** INFORMATION SUPPLIED follows **
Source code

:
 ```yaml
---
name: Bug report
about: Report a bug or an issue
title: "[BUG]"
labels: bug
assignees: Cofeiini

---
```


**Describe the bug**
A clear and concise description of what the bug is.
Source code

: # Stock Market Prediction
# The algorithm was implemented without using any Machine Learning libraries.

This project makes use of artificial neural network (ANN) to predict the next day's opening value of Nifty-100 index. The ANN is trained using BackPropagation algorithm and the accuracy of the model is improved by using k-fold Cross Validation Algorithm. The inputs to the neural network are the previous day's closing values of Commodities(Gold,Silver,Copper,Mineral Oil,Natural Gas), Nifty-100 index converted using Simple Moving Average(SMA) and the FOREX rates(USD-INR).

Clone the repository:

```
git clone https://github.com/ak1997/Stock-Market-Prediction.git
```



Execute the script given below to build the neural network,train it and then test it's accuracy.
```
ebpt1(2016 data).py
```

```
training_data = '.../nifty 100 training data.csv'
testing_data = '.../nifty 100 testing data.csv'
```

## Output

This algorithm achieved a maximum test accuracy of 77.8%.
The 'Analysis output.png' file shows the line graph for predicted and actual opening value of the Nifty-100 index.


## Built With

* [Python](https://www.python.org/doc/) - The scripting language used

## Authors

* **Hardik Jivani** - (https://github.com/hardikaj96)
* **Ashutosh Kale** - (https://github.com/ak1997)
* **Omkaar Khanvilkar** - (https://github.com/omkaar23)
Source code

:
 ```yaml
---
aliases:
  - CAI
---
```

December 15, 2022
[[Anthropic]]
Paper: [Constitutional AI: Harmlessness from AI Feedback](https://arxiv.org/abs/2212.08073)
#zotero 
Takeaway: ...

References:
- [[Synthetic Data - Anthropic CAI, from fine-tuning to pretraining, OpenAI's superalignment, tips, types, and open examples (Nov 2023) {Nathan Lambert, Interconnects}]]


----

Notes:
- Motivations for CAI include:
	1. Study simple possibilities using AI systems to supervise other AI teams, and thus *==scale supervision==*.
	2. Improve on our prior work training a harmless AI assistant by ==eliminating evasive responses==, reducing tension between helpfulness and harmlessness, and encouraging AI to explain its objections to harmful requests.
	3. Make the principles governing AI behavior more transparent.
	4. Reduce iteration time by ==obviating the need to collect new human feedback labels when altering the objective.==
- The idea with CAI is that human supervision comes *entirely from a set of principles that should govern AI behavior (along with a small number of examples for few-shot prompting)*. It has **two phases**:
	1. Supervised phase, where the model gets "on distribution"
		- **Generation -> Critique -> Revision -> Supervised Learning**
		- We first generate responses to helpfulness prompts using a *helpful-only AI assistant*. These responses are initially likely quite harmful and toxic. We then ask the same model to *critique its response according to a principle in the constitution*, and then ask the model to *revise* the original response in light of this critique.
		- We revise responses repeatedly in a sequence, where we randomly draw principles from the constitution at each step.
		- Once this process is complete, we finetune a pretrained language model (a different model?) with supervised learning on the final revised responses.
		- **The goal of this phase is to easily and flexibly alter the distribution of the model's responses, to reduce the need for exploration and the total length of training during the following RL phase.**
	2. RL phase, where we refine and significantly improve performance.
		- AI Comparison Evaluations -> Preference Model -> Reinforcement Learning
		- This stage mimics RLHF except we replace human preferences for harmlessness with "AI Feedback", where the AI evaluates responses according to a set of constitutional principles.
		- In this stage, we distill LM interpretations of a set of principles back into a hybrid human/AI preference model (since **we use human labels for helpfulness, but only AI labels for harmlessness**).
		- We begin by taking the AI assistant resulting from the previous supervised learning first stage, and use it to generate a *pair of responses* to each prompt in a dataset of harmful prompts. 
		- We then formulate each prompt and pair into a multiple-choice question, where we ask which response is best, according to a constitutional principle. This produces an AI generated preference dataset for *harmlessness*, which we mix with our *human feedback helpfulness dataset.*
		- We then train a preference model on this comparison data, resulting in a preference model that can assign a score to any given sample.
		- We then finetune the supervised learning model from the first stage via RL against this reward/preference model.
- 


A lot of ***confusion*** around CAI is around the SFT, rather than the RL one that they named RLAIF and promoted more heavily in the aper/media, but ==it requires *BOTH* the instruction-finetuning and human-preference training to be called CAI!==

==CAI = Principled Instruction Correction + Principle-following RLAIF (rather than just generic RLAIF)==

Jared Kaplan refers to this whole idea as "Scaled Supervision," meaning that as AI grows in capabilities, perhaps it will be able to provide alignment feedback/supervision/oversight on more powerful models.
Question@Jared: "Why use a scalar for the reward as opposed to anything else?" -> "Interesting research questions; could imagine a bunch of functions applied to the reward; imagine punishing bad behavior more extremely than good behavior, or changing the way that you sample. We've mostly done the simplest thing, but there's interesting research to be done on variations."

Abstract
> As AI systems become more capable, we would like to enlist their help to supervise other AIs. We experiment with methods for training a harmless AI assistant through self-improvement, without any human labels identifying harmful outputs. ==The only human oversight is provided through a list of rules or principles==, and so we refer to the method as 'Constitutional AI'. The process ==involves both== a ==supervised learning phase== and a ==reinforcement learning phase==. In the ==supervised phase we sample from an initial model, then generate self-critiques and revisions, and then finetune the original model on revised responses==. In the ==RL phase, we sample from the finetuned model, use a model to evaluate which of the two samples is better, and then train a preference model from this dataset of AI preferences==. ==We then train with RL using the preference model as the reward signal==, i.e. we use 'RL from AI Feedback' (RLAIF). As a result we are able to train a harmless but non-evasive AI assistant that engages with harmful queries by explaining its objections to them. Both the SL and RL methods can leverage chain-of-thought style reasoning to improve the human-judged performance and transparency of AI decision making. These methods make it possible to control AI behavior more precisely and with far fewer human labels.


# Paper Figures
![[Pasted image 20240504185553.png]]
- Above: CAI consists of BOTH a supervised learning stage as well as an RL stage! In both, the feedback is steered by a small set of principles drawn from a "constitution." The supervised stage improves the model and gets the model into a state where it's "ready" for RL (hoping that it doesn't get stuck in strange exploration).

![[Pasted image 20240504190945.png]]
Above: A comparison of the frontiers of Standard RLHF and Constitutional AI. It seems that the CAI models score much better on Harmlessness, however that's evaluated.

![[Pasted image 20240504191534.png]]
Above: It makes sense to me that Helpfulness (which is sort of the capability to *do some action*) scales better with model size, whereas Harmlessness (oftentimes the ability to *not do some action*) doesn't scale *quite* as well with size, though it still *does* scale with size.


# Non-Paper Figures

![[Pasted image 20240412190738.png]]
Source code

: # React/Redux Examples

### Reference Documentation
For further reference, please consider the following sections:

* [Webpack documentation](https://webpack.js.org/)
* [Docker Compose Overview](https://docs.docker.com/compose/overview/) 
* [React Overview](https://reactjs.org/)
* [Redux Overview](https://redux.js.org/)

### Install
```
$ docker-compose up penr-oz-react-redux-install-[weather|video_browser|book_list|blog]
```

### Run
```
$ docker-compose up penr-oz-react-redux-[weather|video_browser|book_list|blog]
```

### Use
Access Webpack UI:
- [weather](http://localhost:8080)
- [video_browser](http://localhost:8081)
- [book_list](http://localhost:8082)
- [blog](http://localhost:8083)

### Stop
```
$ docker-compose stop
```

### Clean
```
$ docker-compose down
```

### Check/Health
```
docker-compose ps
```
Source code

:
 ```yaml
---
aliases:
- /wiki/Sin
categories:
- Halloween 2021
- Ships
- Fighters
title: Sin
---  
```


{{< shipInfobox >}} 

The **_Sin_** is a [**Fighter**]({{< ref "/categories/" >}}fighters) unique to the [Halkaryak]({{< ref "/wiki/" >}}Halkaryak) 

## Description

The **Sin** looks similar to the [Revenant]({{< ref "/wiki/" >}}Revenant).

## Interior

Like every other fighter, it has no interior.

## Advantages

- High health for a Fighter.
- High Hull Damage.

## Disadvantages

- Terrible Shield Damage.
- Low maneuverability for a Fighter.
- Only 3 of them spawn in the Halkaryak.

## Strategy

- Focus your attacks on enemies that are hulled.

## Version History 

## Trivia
** End of INFORMATION SUPPLIED **
Beginning with the line that contains "- High health for a Fighter." and ending with the last line of the data above, return those lines exactly and nothing else.

# FINAL ANSWER:
- High health for a Fighter.
- High Hull Damage.

## Disadvantages

- Terrible Shield Damage.
- Low maneuverability for a Fighter.
- Only 3 of them spawn in the Halkaryak.

## Strategy

- Focus your attacks on enemies that are hulled.

## Version History 

## Trivia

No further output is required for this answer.